Comments:"Tech-Foo: Visualising the Ubuntu Package Repository"
URL:http://tech-foo.blogspot.se/2013/01/visualising-ubuntu-package-repository.html
Like most geeks, I like data. I also like making pretty pictures. This weekend, I found a way to make pretty pictures from some data I had lying around.
The Data: Ubuntu Packages
Ubuntu is made up of thousands of packages. Each package contains a control file that provides some meta-data about the package.
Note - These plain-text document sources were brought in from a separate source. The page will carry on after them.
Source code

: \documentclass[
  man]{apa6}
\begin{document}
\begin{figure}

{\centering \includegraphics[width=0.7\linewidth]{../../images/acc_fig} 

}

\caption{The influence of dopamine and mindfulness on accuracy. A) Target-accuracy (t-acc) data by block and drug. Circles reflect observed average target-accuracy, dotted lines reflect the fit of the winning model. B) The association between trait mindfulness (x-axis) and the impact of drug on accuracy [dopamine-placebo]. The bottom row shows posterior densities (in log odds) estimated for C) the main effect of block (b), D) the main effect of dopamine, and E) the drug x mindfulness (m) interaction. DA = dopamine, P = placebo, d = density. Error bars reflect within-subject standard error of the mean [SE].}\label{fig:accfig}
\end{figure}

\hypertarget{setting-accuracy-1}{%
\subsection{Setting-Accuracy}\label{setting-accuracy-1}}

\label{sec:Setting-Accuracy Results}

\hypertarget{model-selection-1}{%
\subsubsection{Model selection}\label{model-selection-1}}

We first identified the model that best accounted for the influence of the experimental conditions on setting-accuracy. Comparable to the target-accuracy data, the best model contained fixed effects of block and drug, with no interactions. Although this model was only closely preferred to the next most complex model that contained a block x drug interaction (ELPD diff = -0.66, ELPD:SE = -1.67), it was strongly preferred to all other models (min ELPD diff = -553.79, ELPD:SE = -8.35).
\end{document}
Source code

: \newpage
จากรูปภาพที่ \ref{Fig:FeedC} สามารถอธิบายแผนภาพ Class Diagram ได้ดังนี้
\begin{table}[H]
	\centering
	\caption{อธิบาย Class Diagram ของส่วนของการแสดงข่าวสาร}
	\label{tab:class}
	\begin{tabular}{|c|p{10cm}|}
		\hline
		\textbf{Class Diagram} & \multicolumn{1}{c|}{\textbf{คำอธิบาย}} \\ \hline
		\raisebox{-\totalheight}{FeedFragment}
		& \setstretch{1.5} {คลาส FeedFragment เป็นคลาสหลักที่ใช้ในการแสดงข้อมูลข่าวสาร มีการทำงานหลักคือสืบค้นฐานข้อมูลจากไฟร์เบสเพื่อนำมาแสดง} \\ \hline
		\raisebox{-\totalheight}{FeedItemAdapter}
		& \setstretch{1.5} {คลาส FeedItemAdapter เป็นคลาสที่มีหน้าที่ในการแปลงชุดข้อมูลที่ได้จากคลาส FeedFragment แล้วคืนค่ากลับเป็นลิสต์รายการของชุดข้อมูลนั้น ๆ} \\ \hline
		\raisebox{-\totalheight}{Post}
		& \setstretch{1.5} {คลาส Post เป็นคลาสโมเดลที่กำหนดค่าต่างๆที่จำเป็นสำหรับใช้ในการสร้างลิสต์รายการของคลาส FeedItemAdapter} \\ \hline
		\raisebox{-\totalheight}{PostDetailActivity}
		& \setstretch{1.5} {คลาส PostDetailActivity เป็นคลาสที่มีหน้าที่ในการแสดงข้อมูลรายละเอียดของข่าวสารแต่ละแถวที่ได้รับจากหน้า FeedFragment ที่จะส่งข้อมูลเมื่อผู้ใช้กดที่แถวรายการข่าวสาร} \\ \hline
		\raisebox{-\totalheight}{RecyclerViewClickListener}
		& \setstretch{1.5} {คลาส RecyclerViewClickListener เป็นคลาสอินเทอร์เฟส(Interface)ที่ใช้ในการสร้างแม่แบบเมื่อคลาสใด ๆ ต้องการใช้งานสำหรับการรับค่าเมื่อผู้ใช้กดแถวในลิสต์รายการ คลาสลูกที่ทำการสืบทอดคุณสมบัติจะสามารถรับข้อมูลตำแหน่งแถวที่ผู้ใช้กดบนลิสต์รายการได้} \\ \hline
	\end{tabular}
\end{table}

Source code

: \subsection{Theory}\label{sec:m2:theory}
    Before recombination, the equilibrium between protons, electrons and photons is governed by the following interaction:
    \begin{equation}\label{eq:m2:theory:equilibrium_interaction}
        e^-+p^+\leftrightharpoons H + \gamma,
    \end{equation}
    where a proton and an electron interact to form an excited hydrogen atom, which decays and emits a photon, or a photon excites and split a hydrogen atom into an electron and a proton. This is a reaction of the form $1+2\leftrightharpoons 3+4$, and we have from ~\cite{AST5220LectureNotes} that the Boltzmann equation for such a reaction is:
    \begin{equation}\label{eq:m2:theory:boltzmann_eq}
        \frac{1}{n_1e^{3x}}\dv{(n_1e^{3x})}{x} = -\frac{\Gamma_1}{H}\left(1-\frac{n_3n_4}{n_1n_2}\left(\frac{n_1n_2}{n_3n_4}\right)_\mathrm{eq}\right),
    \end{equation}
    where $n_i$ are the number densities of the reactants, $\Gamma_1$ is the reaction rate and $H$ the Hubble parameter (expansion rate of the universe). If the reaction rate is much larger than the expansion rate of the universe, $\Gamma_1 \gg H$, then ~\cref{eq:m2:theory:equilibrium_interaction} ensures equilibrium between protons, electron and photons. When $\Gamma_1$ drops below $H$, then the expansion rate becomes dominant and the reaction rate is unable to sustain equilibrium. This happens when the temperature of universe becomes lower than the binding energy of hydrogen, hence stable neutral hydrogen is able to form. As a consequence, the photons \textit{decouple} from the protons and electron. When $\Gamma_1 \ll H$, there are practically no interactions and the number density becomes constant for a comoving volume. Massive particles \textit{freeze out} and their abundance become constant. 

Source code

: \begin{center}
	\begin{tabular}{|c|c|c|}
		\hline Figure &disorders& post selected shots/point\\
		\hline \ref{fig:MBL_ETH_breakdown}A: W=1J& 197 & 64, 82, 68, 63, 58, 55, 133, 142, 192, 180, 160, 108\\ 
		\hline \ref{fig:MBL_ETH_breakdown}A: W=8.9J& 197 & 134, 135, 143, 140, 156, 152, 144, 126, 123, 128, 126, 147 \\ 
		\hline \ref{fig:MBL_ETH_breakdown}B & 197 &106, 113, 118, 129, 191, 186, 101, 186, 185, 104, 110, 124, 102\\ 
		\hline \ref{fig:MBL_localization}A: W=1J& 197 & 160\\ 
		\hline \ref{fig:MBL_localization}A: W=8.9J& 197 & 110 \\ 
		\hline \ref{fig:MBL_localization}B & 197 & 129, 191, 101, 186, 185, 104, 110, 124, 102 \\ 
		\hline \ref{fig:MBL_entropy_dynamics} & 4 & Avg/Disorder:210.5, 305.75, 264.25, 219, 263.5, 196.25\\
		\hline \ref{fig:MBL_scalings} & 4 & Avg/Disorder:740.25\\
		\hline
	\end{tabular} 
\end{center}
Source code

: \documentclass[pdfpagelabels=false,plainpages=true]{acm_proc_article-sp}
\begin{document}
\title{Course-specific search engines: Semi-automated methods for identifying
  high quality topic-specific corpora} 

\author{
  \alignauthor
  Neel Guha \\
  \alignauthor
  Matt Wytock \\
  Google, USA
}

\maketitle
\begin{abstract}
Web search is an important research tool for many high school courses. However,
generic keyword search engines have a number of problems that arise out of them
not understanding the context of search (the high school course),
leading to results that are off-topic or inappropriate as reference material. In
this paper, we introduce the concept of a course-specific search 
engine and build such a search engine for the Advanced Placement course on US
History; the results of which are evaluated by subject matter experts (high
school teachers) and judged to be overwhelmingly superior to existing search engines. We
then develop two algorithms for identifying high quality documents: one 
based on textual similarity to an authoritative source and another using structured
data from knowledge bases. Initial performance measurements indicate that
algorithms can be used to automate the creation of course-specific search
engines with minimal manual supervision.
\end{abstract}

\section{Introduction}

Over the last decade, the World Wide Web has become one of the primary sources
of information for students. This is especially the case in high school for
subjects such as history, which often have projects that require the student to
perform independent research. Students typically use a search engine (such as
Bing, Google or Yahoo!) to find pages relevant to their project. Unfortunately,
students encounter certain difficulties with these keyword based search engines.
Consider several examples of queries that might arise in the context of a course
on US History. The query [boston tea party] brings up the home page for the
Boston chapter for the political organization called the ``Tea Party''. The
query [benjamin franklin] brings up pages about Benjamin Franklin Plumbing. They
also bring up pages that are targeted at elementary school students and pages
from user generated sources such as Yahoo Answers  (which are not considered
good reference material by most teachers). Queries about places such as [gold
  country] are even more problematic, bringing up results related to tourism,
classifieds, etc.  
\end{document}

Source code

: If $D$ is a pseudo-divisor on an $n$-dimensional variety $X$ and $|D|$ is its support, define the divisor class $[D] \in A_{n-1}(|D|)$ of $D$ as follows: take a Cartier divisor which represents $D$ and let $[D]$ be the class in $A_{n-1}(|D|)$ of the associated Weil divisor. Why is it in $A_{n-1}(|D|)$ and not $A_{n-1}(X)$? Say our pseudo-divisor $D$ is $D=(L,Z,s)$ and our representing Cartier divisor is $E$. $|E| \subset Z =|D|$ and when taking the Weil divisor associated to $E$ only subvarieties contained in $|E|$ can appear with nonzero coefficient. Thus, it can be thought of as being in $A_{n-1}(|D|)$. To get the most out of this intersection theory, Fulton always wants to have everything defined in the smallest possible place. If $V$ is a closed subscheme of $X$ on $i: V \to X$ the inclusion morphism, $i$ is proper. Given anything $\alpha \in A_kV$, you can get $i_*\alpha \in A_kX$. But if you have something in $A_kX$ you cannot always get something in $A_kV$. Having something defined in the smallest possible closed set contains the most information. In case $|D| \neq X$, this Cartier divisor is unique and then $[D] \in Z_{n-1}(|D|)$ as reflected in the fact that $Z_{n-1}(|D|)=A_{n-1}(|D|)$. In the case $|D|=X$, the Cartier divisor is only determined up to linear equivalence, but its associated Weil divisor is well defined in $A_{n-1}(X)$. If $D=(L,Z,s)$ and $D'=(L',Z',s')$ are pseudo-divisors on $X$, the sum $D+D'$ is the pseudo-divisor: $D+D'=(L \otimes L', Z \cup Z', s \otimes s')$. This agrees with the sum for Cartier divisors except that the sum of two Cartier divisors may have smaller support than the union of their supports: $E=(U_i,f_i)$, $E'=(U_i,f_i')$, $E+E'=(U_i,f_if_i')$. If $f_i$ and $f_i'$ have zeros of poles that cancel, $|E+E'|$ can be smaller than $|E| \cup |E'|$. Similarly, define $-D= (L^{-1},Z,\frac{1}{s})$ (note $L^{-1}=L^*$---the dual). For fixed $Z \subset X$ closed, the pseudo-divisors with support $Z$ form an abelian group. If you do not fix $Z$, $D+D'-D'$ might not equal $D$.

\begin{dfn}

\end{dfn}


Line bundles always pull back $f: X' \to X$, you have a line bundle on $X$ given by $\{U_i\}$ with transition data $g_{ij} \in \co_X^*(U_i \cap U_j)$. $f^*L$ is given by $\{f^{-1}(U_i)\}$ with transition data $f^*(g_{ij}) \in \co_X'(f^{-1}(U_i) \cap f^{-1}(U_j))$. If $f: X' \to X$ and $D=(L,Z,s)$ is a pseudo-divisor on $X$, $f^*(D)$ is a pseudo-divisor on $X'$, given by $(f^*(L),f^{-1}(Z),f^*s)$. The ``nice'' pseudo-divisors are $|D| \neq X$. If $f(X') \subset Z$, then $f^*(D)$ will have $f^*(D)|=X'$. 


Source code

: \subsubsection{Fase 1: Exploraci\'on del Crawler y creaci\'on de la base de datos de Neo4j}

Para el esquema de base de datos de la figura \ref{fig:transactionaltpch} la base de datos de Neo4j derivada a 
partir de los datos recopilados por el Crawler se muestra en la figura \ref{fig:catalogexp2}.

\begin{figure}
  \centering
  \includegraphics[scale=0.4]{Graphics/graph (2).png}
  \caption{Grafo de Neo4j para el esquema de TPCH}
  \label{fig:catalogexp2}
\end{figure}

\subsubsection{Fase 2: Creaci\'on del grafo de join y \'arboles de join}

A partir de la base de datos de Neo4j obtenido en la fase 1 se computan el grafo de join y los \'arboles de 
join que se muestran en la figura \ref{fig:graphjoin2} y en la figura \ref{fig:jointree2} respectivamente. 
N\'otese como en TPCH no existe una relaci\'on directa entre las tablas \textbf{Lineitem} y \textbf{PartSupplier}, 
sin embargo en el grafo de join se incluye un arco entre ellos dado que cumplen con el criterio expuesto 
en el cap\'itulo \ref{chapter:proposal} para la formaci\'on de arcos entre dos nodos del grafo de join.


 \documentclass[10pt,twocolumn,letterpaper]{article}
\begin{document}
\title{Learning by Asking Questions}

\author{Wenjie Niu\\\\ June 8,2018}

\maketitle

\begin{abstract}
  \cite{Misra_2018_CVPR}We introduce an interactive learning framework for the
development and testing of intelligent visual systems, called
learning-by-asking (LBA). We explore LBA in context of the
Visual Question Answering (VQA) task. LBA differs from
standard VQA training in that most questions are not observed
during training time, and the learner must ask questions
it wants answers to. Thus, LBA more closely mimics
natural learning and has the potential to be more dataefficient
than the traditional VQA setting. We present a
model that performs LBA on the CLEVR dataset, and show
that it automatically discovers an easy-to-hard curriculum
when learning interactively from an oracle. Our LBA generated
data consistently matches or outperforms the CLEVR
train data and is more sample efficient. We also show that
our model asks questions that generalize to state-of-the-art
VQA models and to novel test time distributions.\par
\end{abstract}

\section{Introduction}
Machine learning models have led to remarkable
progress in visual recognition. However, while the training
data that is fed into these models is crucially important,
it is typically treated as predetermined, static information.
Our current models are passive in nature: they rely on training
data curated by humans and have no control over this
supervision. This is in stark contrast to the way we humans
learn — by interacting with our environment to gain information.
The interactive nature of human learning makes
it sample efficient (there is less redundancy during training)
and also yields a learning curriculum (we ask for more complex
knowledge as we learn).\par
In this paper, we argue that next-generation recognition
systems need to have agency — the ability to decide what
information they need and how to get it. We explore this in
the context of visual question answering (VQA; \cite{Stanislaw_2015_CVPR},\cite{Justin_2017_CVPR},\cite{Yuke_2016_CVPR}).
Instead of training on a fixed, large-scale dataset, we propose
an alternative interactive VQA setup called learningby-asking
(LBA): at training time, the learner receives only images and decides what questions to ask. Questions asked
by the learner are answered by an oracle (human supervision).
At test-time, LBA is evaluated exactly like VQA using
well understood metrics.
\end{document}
For example, here is the control data for the autopilot tool:Package: python-autopilot Priority: optional Section: universe/python Installed-Size: 1827 Maintainer: Ubuntu Developers Original-Maintainer: Thomi Richards Architecture: all Source: autopilot Version: 1.2daily12.12.10-0ubuntu1 Depends: python (>= 2.7.1-0ubuntu2), python (<< 2.8), gir1.2-gconf-2.0, gir1.2-glib-2.0, gir1.2-gtk-2.0, gir1.2-ibus-1.0, python-compizconfig, python-dbus, python-junitxml, python-qt4, python-qt4-dbus, python-testscenarios, python-testtools, python-xdg, python-xlib, python-zeitgeist Filename: pool/universe/a/autopilot/python-autopilot_1.2daily12.12.10-0ubuntu1_all.deb Size: 578972 MD5sum: c36f6bbab8b5ee10053b63b41ad7189a SHA1: 749cb0df1c94630f2b3f7a4a1cd50357e0bf0e4d SHA256: 948eeee40ad025bfb84645f68012e6677bc4447784e4214a5512786aa023467c Description-en: Utility to write and run integration tests easily The autopilot engine enables to ease the writing of python tests for your application manipulating your inputs like the mouse and keyboard. It also provides a lot of utilities linked to the X server and detecting applications. Homepage: https://launchpad.net/autopilot Description-md5: 1cea8e2d895c31846b8d3482f96a24d4 Bugs: https://bugs.launchpad.net/ubuntu/+filebug Origin: Ubuntu
As you can see, there's a lot of information here. The bit I'm interested in is the 'Depends' line. This lists all the packages that are required in order for this package to work correctly. When you install autopilot, your package manager will install all it's dependencies, and the dependencies of all those packages etc. This is (in my opinion), the best feature of a modern Linux distribution, compared with Windows.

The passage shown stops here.